Flicker Definition: (of light or a source of light) shine unsteadily; sometimes bright and
sometimes weak. Gatsby especially is described using the lexical field of light, but also Daisy,
and Tom is described as having “two shining arrogant eyes”. The flicker of men and women
questions their morality. They are shining unsteadily, which suggests they constantly switch
between the role of the scrupulous upper class and their deceitful dual lives; morality is easily
and often lost and restored for sake of reputation. Deceit is hidden when the light (morality)
is at its lowest, as it is harder to seek in the dark. ‘sometimes weak’ suggests that the dip in
morality of the characters is a weakness and the strength of the wealthy is somewhat a
façade. The three characters described in the book using light, are those who hold dark
secrets and are living double lives. The bright could represent the glimmer and metaphorical
light of wealth and class, and the weak could represent the hidden half of Tom, Daisy and
Gatsby’s life, associating with the working class.
, “electric stove”
Light and Electricity
The 1920s were a decade of great technological innovation and circulation
Electricity, especially electric lighting; cars; telephones; the movies and
photography became common currency in American society.

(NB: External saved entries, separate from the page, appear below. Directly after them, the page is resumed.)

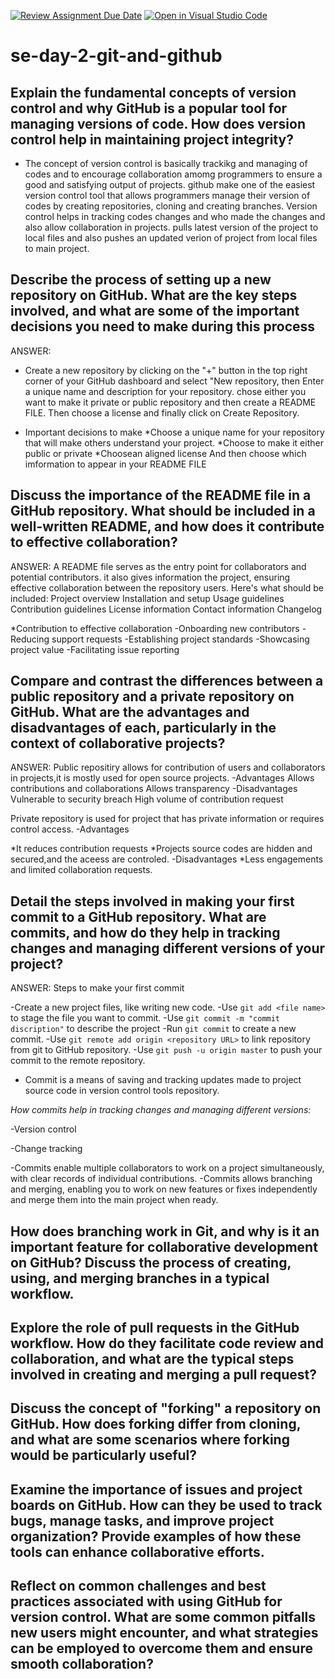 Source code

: [![Review Assignment Due Date](https://classroom.github.com/assets/deadline-readme-button-22041afd0340ce965d47ae6ef1cefeee28c7c493a6346c4f15d667ab976d596c.svg)](https://classroom.github.com/a/8wgCKhpZ)
[![Open in Visual Studio Code](https://classroom.github.com/assets/open-in-vscode-2e0aaae1b6195c2367325f4f02e2d04e9abb55f0b24a779b69b11b9e10269abc.svg)](https://classroom.github.com/online_ide?assignment_repo_id=15598125&assignment_repo_type=AssignmentRepo)
# se-day-2-git-and-github
## Explain the fundamental concepts of version control and why GitHub is a popular tool for managing versions of code. How does version control help in maintaining project integrity?
- The concept of version control is basically trackikg and managing of codes and to encourage collaboration amomg programmers to ensure a good and satisfying output of projects. github make one of the easiest version control tool that allows programmers manage their version of codes by creating repositories, cloning and creating branches. Version control helps in tracking codes changes and who made the changes and also allow collaboration in projects. pulls latest version of the project to local files and also pushes an updated verion of project from local files to main project.

## Describe the process of setting up a new repository on GitHub. What are the key steps involved, and what are some of the important decisions you need to make during this process
ANSWER:
- Create a new repository by clicking on the "+" button in the top right corner of your GitHub dashboard and select "New repository, then Enter a unique name and description for your repository. chose either you want to make it private or public repository and then create a README FILE. Then choose a license and finally click on Create Repository.

- Important decisions to make
*Choose a unique name for your repository that will make others understand your project.
*Choose to make it either public or private
*Choosean aligned license
And then choose which imformation to appear in your README FILE

## Discuss the importance of the README file in a GitHub repository. What should be included in a well-written README, and how does it contribute to effective collaboration?
ANSWER:
A README file serves as the entry point for collaborators and potential contributors. it also gives information the project, ensuring effective collaboration between the repository users. Here's what should be included:
Project overview
Installation and setup
Usage guidelines
Contribution guidelines
License information
Contact information
Changelog

*Contribution to effective collaboration
   -Onboarding new contributors
   -Reducing support requests
   -Establishing project standards
   -Showcasing project value
   -Facilitating issue reporting
   
## Compare and contrast the differences between a public repository and a private repository on GitHub. What are the advantages and disadvantages of each, particularly in the context of collaborative projects?
ANSWER: Public repositiry allows for contribution of users and collaborators in projects,it is mostly used for open source projects.
    -Advantages
Allows contributions and collaborations
Allows transparency 
   -Disadvantages
Vulnerable to security breach
High volume of contribution request

 Private repository is used for project that has private information or requires control access.
  -Advantages
  
*It reduces contribution requests
*Projects source codes are hidden and secured,and the aceess are controled.
  -Disadvantages 
*Less engagements and limited collaboration requests.

## Detail the steps involved in making your first commit to a GitHub repository. What are commits, and how do they help in tracking changes and managing different versions of your project?
ANSWER:
Steps to make your first commit

-Create a new project files, like writing new code.
-Use `git add <file name>` to stage the file you want to commit.
-Use `git commit -m "commit discription"` to describe the project
-Run `git commit` to create a new commit.
-Use `git remote add origin <repository URL>` to link repository from git to GitHub repository.
-Use `git push -u origin master` to push your commit to the remote repository.

* Commit is a means of saving and tracking updates made to project source code in version control tools repository.


*How commits help in tracking changes and managing different versions:*

-Version control

-Change tracking

-Commits enable multiple collaborators to work on a project simultaneously, with clear records of individual contributions.
-Commits allows branching and merging, enabling you to work on new features or fixes independently and merge them into the main project when ready.


## How does branching work in Git, and why is it an important feature for collaborative development on GitHub? Discuss the process of creating, using, and merging branches in a typical workflow.


## Explore the role of pull requests in the GitHub workflow. How do they facilitate code review and collaboration, and what are the typical steps involved in creating and merging a pull request?

## Discuss the concept of "forking" a repository on GitHub. How does forking differ from cloning, and what are some scenarios where forking would be particularly useful?

## Examine the importance of issues and project boards on GitHub. How can they be used to track bugs, manage tasks, and improve project organization? Provide examples of how these tools can enhance collaborative efforts.

## Reflect on common challenges and best practices associated with using GitHub for version control. What are some common pitfalls new users might encounter, and what strategies can be employed to overcome them and ensure smooth collaboration?
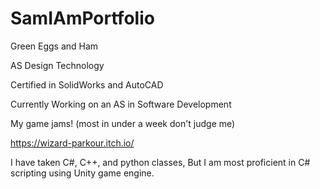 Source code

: # SamIAmPortfolio
Green Eggs and Ham


AS Design Technology 

  Certified in SolidWorks and AutoCAD

  
Currently Working on an AS in Software Development


My game jams! (most in under a week don't judge me)

  https://wizard-parkour.itch.io/


I have taken C#, C++, and python classes, But I am most proficient in C# scripting using Unity game engine.
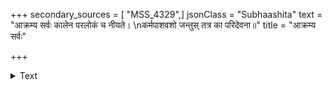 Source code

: +++
secondary_sources = [ "MSS_4329",]
jsonClass = "Subhaashita"
text = "आक्रम्य सर्वः कालेन परलोकं च नीयते।  \nकर्मपाशवशो जन्तुस् तत्र का परिदेवना॥"
title = "आक्रम्य सर्वः"

+++

<details><summary>Text</summary>

आक्रम्य सर्वः कालेन परलोकं च नीयते।  
कर्मपाशवशो जन्तुस् तत्र का परिदेवना॥
</details>
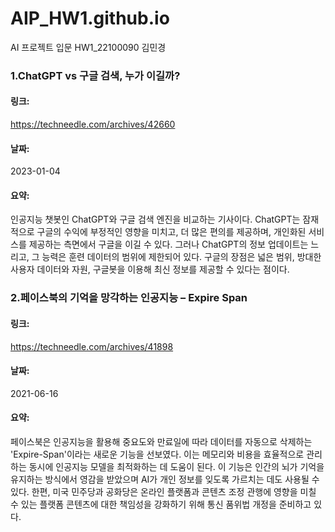 # AIP_HW1.github.io
AI 프로젝트 입문 HW1_22100090 김민경
### 1.ChatGPT vs 구글 검색, 누가 이길까?
#### 링크: 
https://techneedle.com/archives/42660
#### 날짜: 
2023-01-04
#### 요약: 
인공지능 챗봇인 ChatGPT와 구글 검색 엔진을 비교하는 기사이다. ChatGPT는 잠재적으로 구글의 수익에 부정적인 영향을 미치고, 더 많은 편의를 제공하며, 개인화된 서비스를 제공하는 측면에서 구글을 이길 수 있다. 그러나 ChatGPT의 정보 업데이트는 느리고, 그 능력은 훈련 데이터의 범위에 제한되어 있다. 구글의 장점은 넓은 범위, 방대한 사용자 데이터와 자원, 구글봇을 이용해 최신 정보를 제공할 수 있다는 점이다.


### 2.페이스북의 기억을 망각하는 인공지능 – Expire Span
#### 링크:
https://techneedle.com/archives/41898
#### 날짜:
2021-06-16
#### 요약:
페이스북은 인공지능을 활용해 중요도와 만료일에 따라 데이터를 자동으로 삭제하는 'Expire-Span'이라는 새로운 기능을 선보였다. 이는 메모리와 비용을 효율적으로 관리하는 동시에 인공지능 모델을 최적화하는 데 도움이 된다. 이 기능은 인간의 뇌가 기억을 유지하는 방식에서 영감을 받았으며 AI가 개인 정보를 잊도록 가르치는 데도 사용될 수 있다. 한편, 미국 민주당과 공화당은 온라인 플랫폼과 콘텐츠 조정 관행에 영향을 미칠 수 있는 플랫폼 콘텐츠에 대한 책임성을 강화하기 위해 통신 품위법 개정을 준비하고 있다.
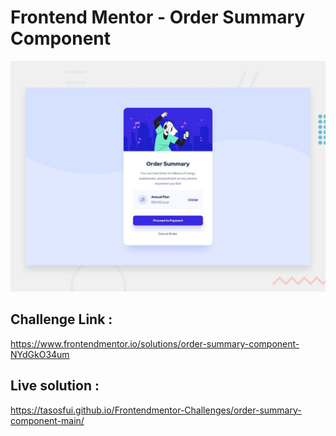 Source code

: # Frontend Mentor - Order Summary Component

![Design preview for the Stats preview card component coding challenge](./design/desktop-preview.jpg)

## Challenge Link :

https://www.frontendmentor.io/solutions/order-summary-component-NYdGkO34um

## Live solution :

https://tasosfui.github.io/Frontendmentor-Challenges/order-summary-component-main/

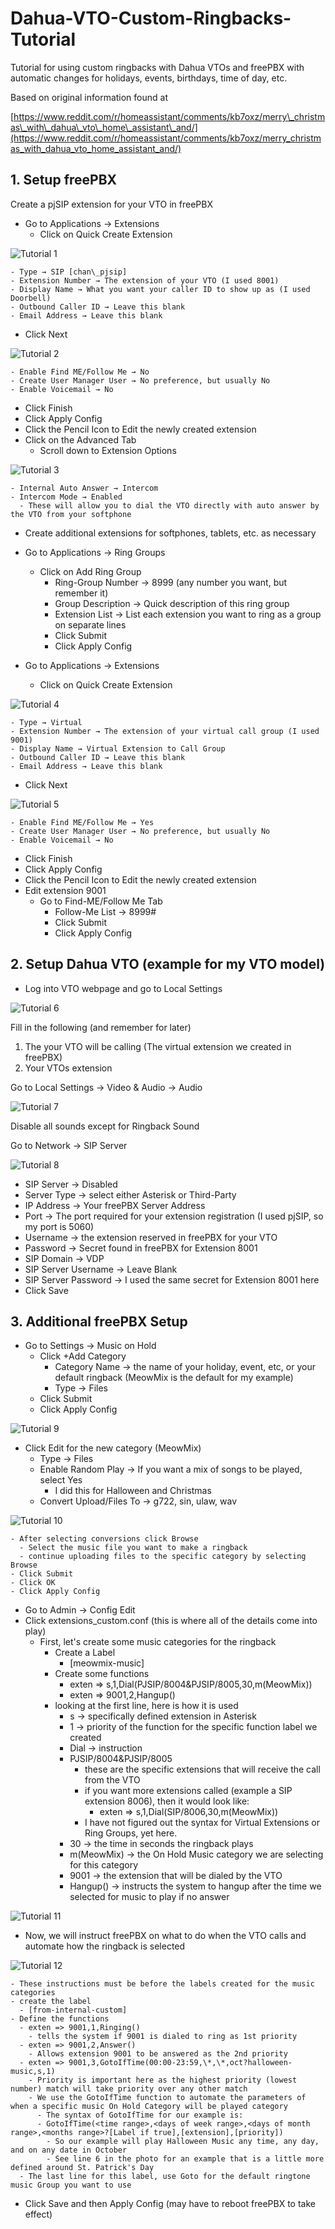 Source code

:# Dahua-VTO-Custom-Ringbacks-Tutorial
Tutorial for using custom ringbacks with Dahua VTOs and freePBX with automatic changes for holidays, events, birthdays, time of day, etc.

Based on original information found at

[https://www.reddit.com/r/homeassistant/comments/kb7oxz/merry\_christmas\_with\_dahua\_vto\_home\_assistant\_and/](https://www.reddit.com/r/homeassistant/comments/kb7oxz/merry_christmas_with_dahua_vto_home_assistant_and/)

<h2>1. Setup freePBX</h2>

Create a pjSIP extension for your VTO in freePBX

- Go to Applications → Extensions
  - Click on Quick Create Extension

![Tutorial 1](https://user-images.githubusercontent.com/71470070/158248664-7aaa3115-bc8c-4d76-ab11-cfd7851dcded.png)

    - Type → SIP [chan\_pjsip]
    - Extension Number → The extension of your VTO (I used 8001)
    - Display Name → What you want your caller ID to show up as (I used Doorbell)
    - Outbound Caller ID → Leave this blank
    - Email Address → Leave this blank
  - Click Next

![Tutorial 2](https://user-images.githubusercontent.com/71470070/158248758-c48a7659-5f21-4100-82a5-32651e076733.png)


    - Enable Find ME/Follow Me → No
    - Create User Manager User → No preference, but usually No
    - Enable Voicemail → No
  - Click Finish
  - Click Apply Config
  - Click the Pencil Icon to Edit the newly created extension
  - Click on the Advanced Tab
    - Scroll down to Extension Options

![Tutorial 3](https://user-images.githubusercontent.com/71470070/158248832-41106be1-990e-4bf9-bca7-e25110abc7df.png)

    - Internal Auto Answer → Intercom
    - Intercom Mode → Enabled
      - These will allow you to dial the VTO directly with auto answer by the VTO from your softphone
- Create additional extensions for softphones, tablets, etc. as necessary
- Go to Applications → Ring Groups
  - Click on Add Ring Group
    - Ring-Group Number → 8999 (any number you want, but remember it)
    - Group Description → Quick description of this ring group
    - Extension List → List each extension you want to ring as a group on separate lines
    - Click Submit
    - Click Apply Config

- Go to Applications → Extensions
  - Click on Quick Create Extension

![Tutorial 4](https://user-images.githubusercontent.com/71470070/158248869-ab270a83-fd3a-4161-ab2d-86f2419946ad.png)

    - Type → Virtual
    - Extension Number → The extension of your virtual call group (I used 9001)
    - Display Name → Virtual Extension to Call Group
    - Outbound Caller ID → Leave this blank
    - Email Address → Leave this blank
  - Click Next

![Tutorial 5](https://user-images.githubusercontent.com/71470070/158248985-be41ab5d-ff1d-4cfb-ac18-4cfc6ca65742.png)

    - Enable Find ME/Follow Me → Yes
    - Create User Manager User → No preference, but usually No
    - Enable Voicemail → No
  - Click Finish
  - Click Apply Config
  - Click the Pencil Icon to Edit the newly created extension
  - Edit extension 9001
    - Go to Find-ME/Follow Me Tab
      - Follow-Me List → 8999#
      - Click Submit
      - Click Apply Config

<h2>2. Setup Dahua VTO (example for my VTO model)</h2>

- Log into VTO webpage and go to Local Settings

![Tutorial 6](https://user-images.githubusercontent.com/71470070/158249014-73e493fe-f2d4-47b8-8538-532c24bdc26a.png)


Fill in the following (and remember for later)

1. The your VTO will be calling (The virtual extension we created in freePBX)
2. Your VTOs extension

Go to Local Settings → Video &amp; Audio → Audio

![Tutorial 7](https://user-images.githubusercontent.com/71470070/158249041-2aa109fe-9029-4bca-8578-fa8070fcf317.png)

Disable all sounds except for Ringback Sound

Go to Network → SIP Server

![Tutorial 8](https://user-images.githubusercontent.com/71470070/158249088-f40f3d79-6506-41fe-85fb-f702c1aa9407.png)

- SIP Server → Disabled
- Server Type → select either Asterisk or Third-Party
- IP Address → Your freePBX Server Address
- Port → The port required for your extension registration (I used pjSIP, so my port is 5060)
- Username → the extension reserved in freePBX for your VTO
- Password → Secret found in freePBX for Extension 8001
- SIP Domain → VDP
- SIP Server Username → Leave Blank
- SIP Server Password → I used the same secret for Extension 8001 here
- Click Save

<h2>3. Additional freePBX Setup</h2>

- Go to Settings → Music on Hold
  - Click +Add Category
    - Category Name → the name of your holiday, event, etc, or your default ringback (MeowMix is the default for my example)
    - Type → Files
  - Click Submit
  - Click Apply Config

![Tutorial 9](https://user-images.githubusercontent.com/71470070/158249111-e10de899-7346-466e-901f-26b718ee9b69.png)


  - Click Edit for the new category (MeowMix)
    - Type → Files
    - Enable Random Play → If you want a mix of songs to be played, select Yes
      - I did this for Halloween and Christmas
    - Convert Upload/Files To → g722, sin, ulaw, wav

![Tutorial 10](https://user-images.githubusercontent.com/71470070/158249137-c843e595-e813-4a3f-a432-58efd1b51d12.png)

    - After selecting conversions click Browse
      - Select the music file you want to make a ringback
      - continue uploading files to the specific category by selecting Browse
    - Click Submit
    - Click OK
    - Click Apply Config
- Go to Admin → Config Edit
- Click extensions\_custom.conf (this is where all of the details come into play)
  - First, let's create some music categories for the ringback
    - Create a Label
      - [meowmix-music]
    - Create some functions
      - exten => s,1,Dial(PJSIP/8004&PJSIP/8005,30,m(MeowMix))
      - exten => 9001,2,Hangup()
    - looking at the first line, here is how it is used
      - s → specifically defined extension in Asterisk
      - 1 → priority of the function for the specific function label we created
      - Dial → instruction
      - PJSIP/8004&PJSIP/8005
        - these are the specific extensions that will receive the call from the VTO
        - if you want more extensions called (example a SIP extension 8006), then it would look like:
          - exten => s,1,Dial(SIP/8006,30,m(MeowMix))
        - I have not figured out the syntax for Virtual Extensions or Ring Groups, yet here.
      - 30 → the time in seconds the ringback plays
      - m(MeowMix) → the On Hold Music category we are selecting for this category
      - 9001 → the extension that will be dialed by the VTO
      - Hangup() → instructs the system to hangup after the time we selected for music to play if no answer

![Tutorial 11](https://user-images.githubusercontent.com/71470070/158249161-21b0ef63-375c-49cc-a0fc-b814fab2288c.png)

  - Now, we will instruct freePBX on what to do when the VTO calls and automate how the ringback is selected

![Tutorial 12](https://user-images.githubusercontent.com/71470070/158249197-90d81953-3c13-4654-a320-eb92037b0c57.png)

    - These instructions must be before the labels created for the music categories
    - create the label
      - [from-internal-custom]
    - Define the functions
      - exten => 9001,1,Ringing()
        - tells the system if 9001 is dialed to ring as 1st priority
      - exten => 9001,2,Answer()
        - Allows extension 9001 to be answered as the 2nd priority
      - exten => 9001,3,GotoIfTime(00:00-23:59,\*,\*,oct?halloween-music,s,1)
        - Priority is important here as the highest priority (lowest number) match will take priority over any other match
        - We use the GotoIfTime function to automate the parameters of when a specific music On Hold Category will be played category
          - The syntax of GotoIfTime for our example is:
          - GotoIfTime(<time range>,<days of week range>,<days of month range>,<months range>?[Label if true],[extension],[priority])
            - So our example will play Halloween Music any time, any day, and on any date in October
            - See line 6 in the photo for an example that is a little more defined around St. Patrick's Day
      - The last line for this label, use Goto for the default ringtone music Group you want to use
 - Click Save and then Apply Config (may have to reboot freePBX to take effect)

Fitzgerald's precise details of light and colour eg Electric light creates a strange,
Edward Hopper-esque urban lyricism and poetic effect:
‘Sometimes a shadow moved against a dressing-room blind above, gave way to another
shadow, an indefinite procession of shadows, that rouged and powdered in an invisible
glass’
Stylistically, the text itself is 'lit' by a succession of bright, jewel-like sentences
and phrases
blazing lights- brazenly new, but reaching back into fairytale
Fitzgerald's New York is bright, even blazing, and structured around the height of
Gatsby's mansion or advertising billboards or Manhattan's buildings. It is a
delicious confection: 'the city rising up across the river in white heaps
and sugar lumps’
The novel will develop a contrast between the 'natural' and the 'artificial' through
lighting effects.
Gatsby's meeting with Daisy in Chapter 5 is poetically organised around an
interplay between real and artificial light:
When Nick returns, Daisy and Gatsby have had their chat. 'He literally glowed; without a
word or a gesture of exultation a new wellbeing radiated from him and filled the little
room.'
And when it stops raining, Gatsby 'smiled like a weather man, like an ecstatic patron of
recurrent light' (p. 57).
On the next page Gatsby declares: ' "My house looks well, doesn't it? . . . See how the
whole front of it catches the light" ' (p. 58).
Meanwhile, the buttons on Daisy's dress 'gleamed in the sunlight' (p. 58).
The key question about Jay Gatsby is here being posed poetically. Is Gatsby a
natural being, a genuine bringer of sunshine? Or is the light he brings to Daisy
(and Nick) artificial -a lighting effect produced by money rather than personality?